Gibson could have cast Denzel Washington as Jesus, and this letter writer would have complained that he was "too light skinned." He could have had all the Jews in the film with nose jobs and perfect teeth, and he would have been accused of portraying Jews as "rich elitists." People like the one who wrote this letter have an agenda which they are not going to let facts or attempted accommodation obviate.
There are those believe that ethnically, Jesus was the offspring of a Roman Soldier and Jewish mother. Since no photographs exist of the pre-Arab indigenous peoples we will just have to accept Gibson's vision as being no better or worse than anyone elses.
I did find the description to be almost loving and even thought to myself, "I would not be surprised if this person subsequently became a Chrstian." But unless one is a document expert and not just a historian --- how is one to know?
Please tell me you didn't learn all of this fascinating information in your African Studies class. If so, honey, you should ask for a refund.
What the letter writer seems to be saying is that James Caviezel should not have been given the role because of the way he look (too "European"). Maybe so, but one has to balance this against acting ability and charisma - one has to do this balancing act for all movie roles. Anthony Hopkins did not look at all like Richard Nixon in Nixon. I still thought he did a good job.

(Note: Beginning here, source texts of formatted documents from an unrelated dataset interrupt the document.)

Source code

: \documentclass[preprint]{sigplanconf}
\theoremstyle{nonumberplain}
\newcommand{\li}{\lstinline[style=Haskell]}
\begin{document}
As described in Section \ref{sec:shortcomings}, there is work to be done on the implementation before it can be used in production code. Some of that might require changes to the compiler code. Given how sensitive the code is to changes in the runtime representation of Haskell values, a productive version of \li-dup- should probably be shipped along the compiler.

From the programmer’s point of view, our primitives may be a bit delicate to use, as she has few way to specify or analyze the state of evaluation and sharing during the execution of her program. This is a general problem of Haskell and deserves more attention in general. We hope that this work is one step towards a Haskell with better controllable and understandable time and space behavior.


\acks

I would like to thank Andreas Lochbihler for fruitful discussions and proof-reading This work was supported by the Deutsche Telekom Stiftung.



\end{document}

Gibson inaccurately depicts Jesus as European,
Gibson does not by any means "depict Jesus as European". He depicts Jesus as a Jew, among Jews. It's not like in the film he gives Jesus a backstory where he comes from the Saxons, or something. He uses a "European" actor to play Jesus, but that's not the same thing.
Jesus had woolly hair and brass-colored skin.
I don't see how the letter writer can know this. In any event, so what if he did. One has to use some actor or another to portray Jesus. That actor may or may not resemble this person's idea of what Jesus looked like. Deal with it. If this person has a problem with James Caviezel's acting job, let's hear it.
Nazareth, Jesus hometown, was populated by men who wore dreadlocks and never cut their hair.
Don't know about the "dreadlocks" part. Anyway, this is irrelevant.
The next time you see a dreadlocked youth walking down the street, rebelling against society wearing baggy pants and shoes untied, then just think that todays Jesus might look like him.
To wear baggy pants with untied shoelaces is hardly to "rebel against society". This letter is approaching silliness.
Gibson sparked the Second Coming by placing Jesus outside of the "church,"
Huh?
we finally get to openly talk about him as a black man on Earth and not some figment of our imagination.
Jesus as a "black man"? Ok, now we're in loony territory.
Kenya Kimbrough American Family Rights Association
Hmmm, is this that organization that thinks that all black people are "sun people" and Europeans are "ice people"? I remember hearing theories like this back on Dennis Prager's old TV show....
cuckoo cuckoo
On that point, I'd have to say we don't know what Cleopatra looked like. She may have been light-skinned. She was descended from Ptolomy, one of Alexander the Great's Macedonian generals. As such, she was more Greek than Egyptian.
If you did that you'd see a odern-day Jew. He might be "Ashkenazi" or he might be "Sepphardic"; we also don't really know how much genetic drift has taken place amongst the Jewish population over 2000 years of diaspora and pogroms. So you may or may not get a very good idea at all of what Jesus looked like from looking at a modern-day Jew.